Oceanic Asset Management and its first product, the Australian Natural Resources Fund, were created with the idea of providing UK investors with a regulated product that gives exposure to these growth markets. We are located in Perth, which is the resources heart of Australia. In only a couple of years, we have grown the Fund from $1m at launch to around $120 million.
Q: How has that philosophy translates into an investment strategy and process?
A: We focus on growth-orientated small to mid-cap resource companies and aim to capture the value of junior companies as they emerge from exploration into production. The typical resource story has two separate growth phases that we look to capture. It can be best described as an “N” curve, where the first uplift is driven by exploration and the excitement of discovery. Then, as the companies come out of that stage and try to develop the project, the lethargy of the market tends to hurt them and they typically pull back to lower levels. As they move into production and become cash flow/profit stories, there is another growth leg and a re-rating to the share price.

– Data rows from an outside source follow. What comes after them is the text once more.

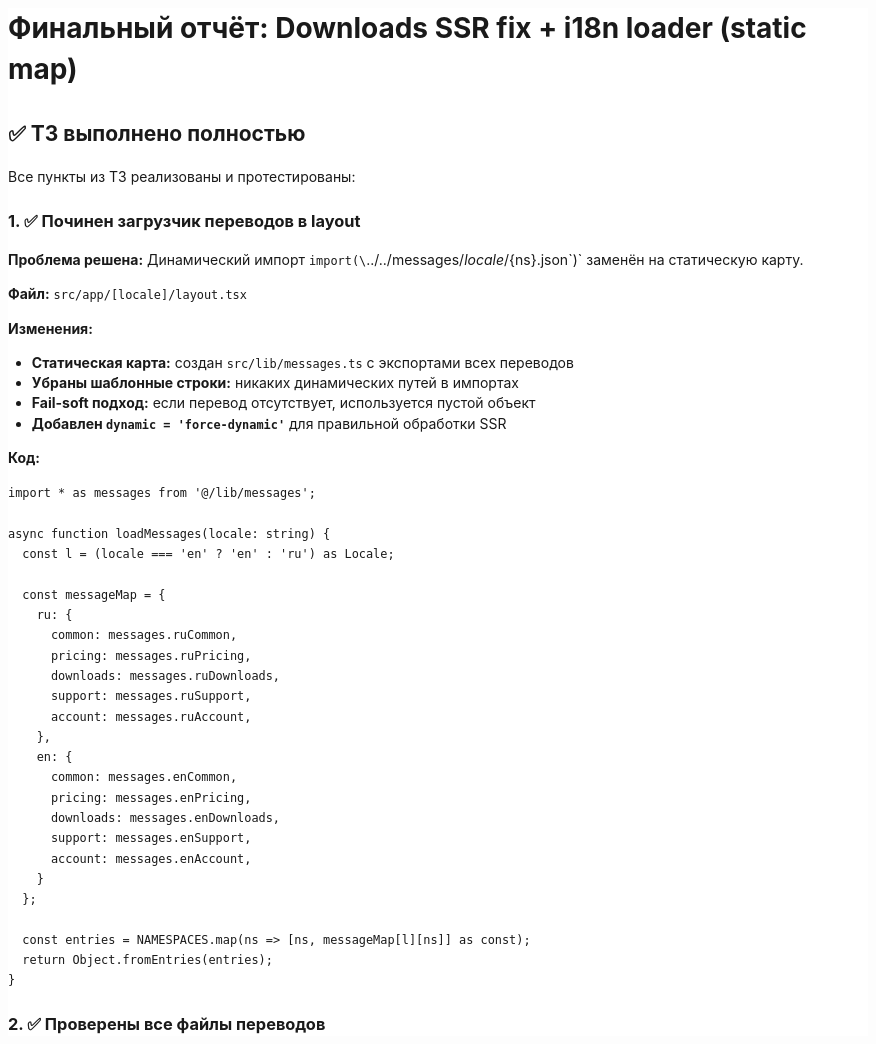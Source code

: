 # Финальный отчёт: Downloads SSR fix + i18n loader (static map)

## ✅ ТЗ выполнено полностью

Все пункты из ТЗ реализованы и протестированы:

### 1. ✅ Починен загрузчик переводов в layout

**Проблема решена:** Динамический импорт `import(\`../../messages/${locale}/${ns}.json\`)` заменён на статическую карту.

**Файл:** `src/app/[locale]/layout.tsx`

**Изменения:**
- **Статическая карта:** создан `src/lib/messages.ts` с экспортами всех переводов
- **Убраны шаблонные строки:** никаких динамических путей в импортах
- **Fail-soft подход:** если перевод отсутствует, используется пустой объект
- **Добавлен `dynamic = 'force-dynamic'`** для правильной обработки SSR

**Код:**
```tsx
import * as messages from '@/lib/messages';

async function loadMessages(locale: string) {
  const l = (locale === 'en' ? 'en' : 'ru') as Locale;
  
  const messageMap = {
    ru: {
      common: messages.ruCommon,
      pricing: messages.ruPricing,
      downloads: messages.ruDownloads,
      support: messages.ruSupport,
      account: messages.ruAccount,
    },
    en: {
      common: messages.enCommon,
      pricing: messages.enPricing,
      downloads: messages.enDownloads,
      support: messages.enSupport,
      account: messages.enAccount,
    }
  };

  const entries = NAMESPACES.map(ns => [ns, messageMap[l][ns]] as const);
  return Object.fromEntries(entries);
}
```

### 2. ✅ Проверены все файлы переводов
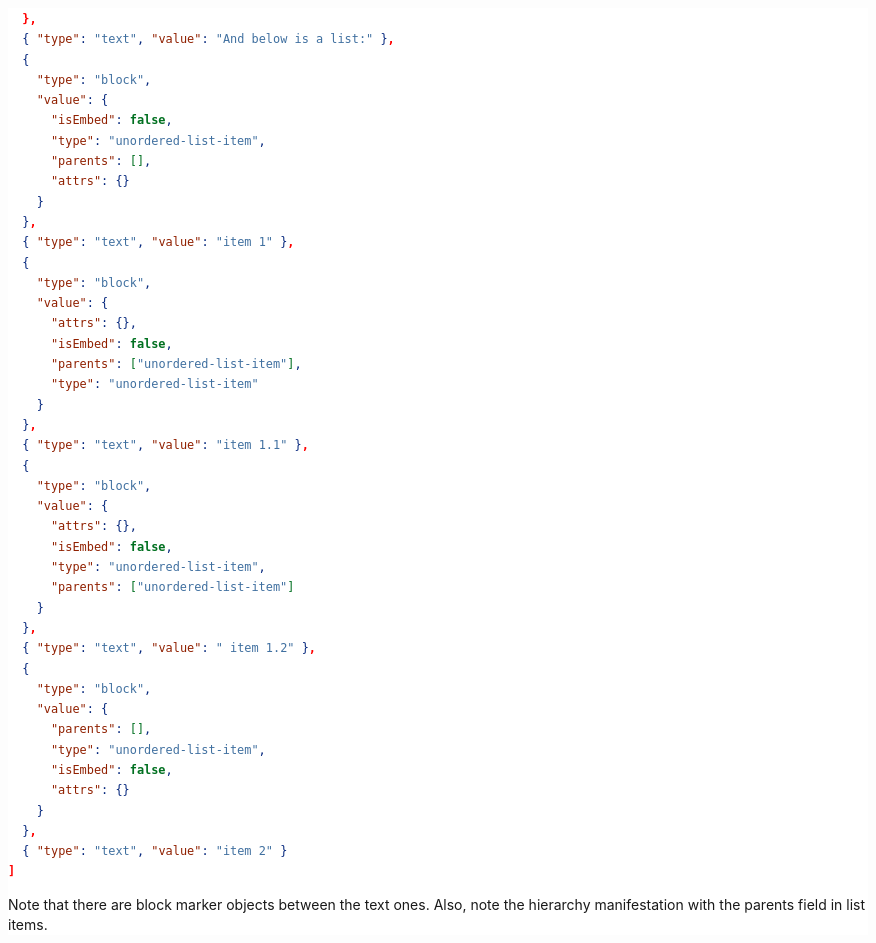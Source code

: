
 ```json
  },
  { "type": "text", "value": "And below is a list:" },
  {
    "type": "block",
    "value": {
      "isEmbed": false,
      "type": "unordered-list-item",
      "parents": [],
      "attrs": {}
    }
  },
  { "type": "text", "value": "item 1" },
  {
    "type": "block",
    "value": {
      "attrs": {},
      "isEmbed": false,
      "parents": ["unordered-list-item"],
      "type": "unordered-list-item"
    }
  },
  { "type": "text", "value": "item 1.1" },
  {
    "type": "block",
    "value": {
      "attrs": {},
      "isEmbed": false,
      "type": "unordered-list-item",
      "parents": ["unordered-list-item"]
    }
  },
  { "type": "text", "value": " item 1.2" },
  {
    "type": "block",
    "value": {
      "parents": [],
      "type": "unordered-list-item",
      "isEmbed": false,
      "attrs": {}
    }
  },
  { "type": "text", "value": "item 2" }
]
```

Note that there are block marker objects between the text ones. Also, note the hierarchy manifestation with the parents field in list items.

Q: Do you focus on Australian companies only or you invest internationally?
A: Although we call ourselves the Australian Natural Resources Fund, we also take positions in other markets, mainly on the TSX in Toronto. We like Toronto because it has a well-developed mining and oil and gas capital market. We are also developing relationships with some brokers in London and are looking at a number of companies there as well.
Q: What’s your definition of resource- related companies?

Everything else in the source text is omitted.